Analytic layers will usually store large amounts of data which will be aggregated in different layers or applications, transnational level will not always be available to all and is more difficult to track.
Users can notice significant gaps, but not in all cases and not in real time.
Multi-Dimensional databases such as Microsoft OLAP and SAP BW cubes, provide users a pre-defined aggregation of KPIs and dimensions, transnational data is lost. Adding a lower level of granularity to OLAP systems causes data explosion and has a significant cost in performance.
When users view data in dashboards and reports which is based on OLAP systems, they cannot always verify the results easily. As a result, it is more difficult to gain the user’s trust the quality of the data.

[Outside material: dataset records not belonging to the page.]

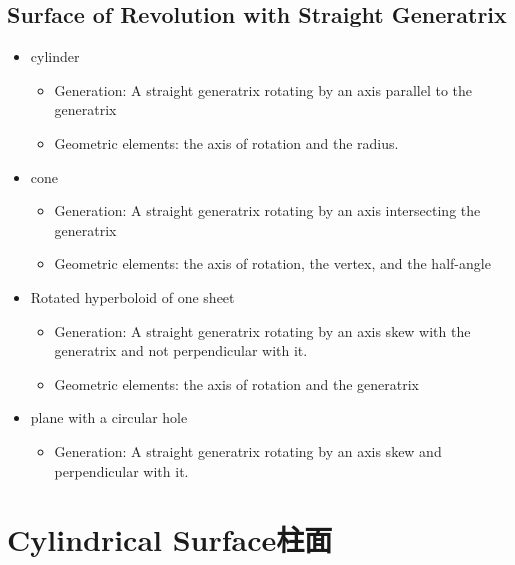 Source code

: \documentclass[onecolumn]{ctexart}
\begin{document}
\subsection{Surface of Revolution with Straight Generatrix}
\begin{itemize}
  \item cylinder
  \begin{itemize}
    \item Generation: A straight generatrix rotating by an axis parallel to the generatrix
    \item Geometric elements: the axis of rotation and the radius.
  \end{itemize}
  \item cone
  \begin{itemize}
    \item Generation: A straight generatrix rotating by an axis intersecting the generatrix
    \item Geometric elements: the axis of rotation, the vertex, and the half-angle
  \end{itemize}
  \item Rotated hyperboloid of one sheet
  \begin{itemize}
    \item Generation: A straight generatrix rotating by an axis skew with the generatrix and not perpendicular with it.
    \item Geometric elements: the axis of rotation and the generatrix
  \end{itemize}
  \item plane with a circular hole
  \begin{itemize}
    \item Generation: A straight generatrix rotating by an axis skew and perpendicular with it.
  \end{itemize}
\end{itemize}

\section{Cylindrical Surface柱面}
\end{document}
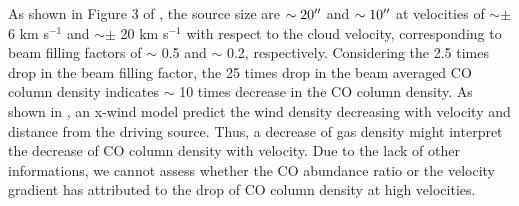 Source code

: As shown in Figure 3 of \citet{2009ApJ...696...66Q}, the source size are $\sim 20\mbox{$^{\prime\prime}$}$ and $\sim 10\mbox{$^{\prime\prime}$}$ at velocities of $\sim \pm$ 6 km s$^{-1}$ and $\sim \pm$ 20 km s$^{-1}$ with respect to the cloud velocity, corresponding to beam filling factors of $\sim$ 0.5 and $\sim$ 0.2, respectively. Considering the 2.5 times drop in the beam filling factor, the 25 times drop in the beam averaged CO column density indicates $\sim$ 10 times decrease in the CO column density. As shown in \citet{1995ApJ...455L.155S}, an x-wind model predict the wind density decreasing with velocity and distance from the driving source. Thus, a decrease of gas density might interpret the decrease of CO column density with velocity. Due to the lack of other informations, we cannot assess whether the CO abundance ratio or the velocity gradient has attributed to the drop of CO column density at high velocities. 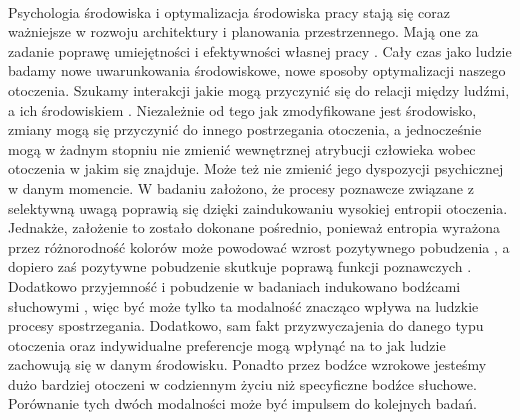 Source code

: \documentclass[12pt,a4paper,final,oneside,onecolumn,titlepage]{article}
\begin{document}
\paragraph{}
Psychologia środowiska i optymalizacja środowiska pracy stają się coraz ważniejsze w rozwoju architektury i planowania przestrzennego. Mają one za zadanie poprawę umiejętności i efektywności własnej pracy \citep{banka_psychologia_2018}. Cały czas jako ludzie badamy nowe uwarunkowania środowiskowe, nowe sposoby optymalizacji naszego otoczenia. Szukamy interakcji jakie mogą przyczynić się do relacji między ludźmi, a ich środowiskiem \citep{spano_human_2020}. Niezależnie od tego jak zmodyfikowane jest środowisko, zmiany mogą się przyczynić do innego postrzegania otoczenia, a jednocześnie mogą w żadnym stopniu nie zmienić wewnętrznej atrybucji człowieka wobec otoczenia w jakim się znajduje. Może też nie zmienić jego dyspozycji psychicznej w danym momencie. W badaniu założono, że procesy poznawcze związane z selektywną uwagą poprawią się dzięki zaindukowaniu wysokiej entropii otoczenia. Jednakże, założenie to zostało dokonane pośrednio, ponieważ entropia wyrażona przez różnorodność kolorów może powodować wzrost pozytywnego pobudzenia \citep{stamps_entropy_2004, stamps_entropy_2002}, a dopiero zaś pozytywne pobudzenie skutkuje poprawą funkcji poznawczych \citep{gavazzi_pleasure_2021}. Dodatkowo przyjemność i pobudzenie w badaniach indukowano bodźcami słuchowymi \citep{mcconnell_upbeat_2011}, więc być może tylko ta modalność znacząco wpływa na ludzkie procesy spostrzegania. Dodatkowo, sam fakt przyzwyczajenia do danego typu otoczenia oraz indywidualne preferencje mogą wpłynąć na to jak ludzie zachowują się w danym środowisku. Ponadto przez bodźce wzrokowe jesteśmy dużo bardziej otoczeni w codziennym życiu niż specyficzne bodźce słuchowe. Porównanie tych dwóch modalności może być impulsem do kolejnych badań.
\end{document}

We’ll try to define action principles in order to gather an approach of Data Validation at your organization. Data validation is relevant as part of a successful BI project and as a production on-going process.
The Target: Gain users trust and assure data is reliable.
1. Validate your data across different areas and at as many granularity levels
Random samples are not sufficient, all it takes is a few missing records to effect reports and ruin trust.
- Choose which source application areas you would like to validate
- Choose the periods you would like to validate
- Choose levels of granularity you would like to compare to your raw data
- Decide on the validation frequency
2. Start validation at a high granularity level
There is no need to validate low level granularity unless the high level validation indicates discrepancies. Only then, it is required to drill in and perform more detailed validations.
One of the data validation main purposes is to narrow down the area for investigation when a problem was found.
3. Validate business KPIs known to users
KPIs used in reports are calculated according to fact measures. Technically we can assume that it is enough to validate the basic measures. However, we can miss calculation logic implemented in the OLAP layer. The primary goal is to gain users trust, so validating the exact key factors familiar to users can accomplish that.
4. Automate your validation processes
Make your validation a continuous process and integrate it in your BI system. Integrate the validation in the loading processes if possible, or schedule it after the loading.
5. Know what is the sources of your data
In order to perform proper validation, you must be familiar with the data models and the source of attributes and KPIs. It is important to know if the field is manually fed in the source system, calculated by logic in the DWH, etc…This means you need to know the business process in your data creation. This will only assure a successful data quality process and ability to motivate others to correct the data.
6. Multiple multidimensional models may require a different approach
Take into consideration that if you have multiple cubes in your organization. You may need to validate them in a different manner, based on the needs and business scenarios relevant to the operational areas it covers.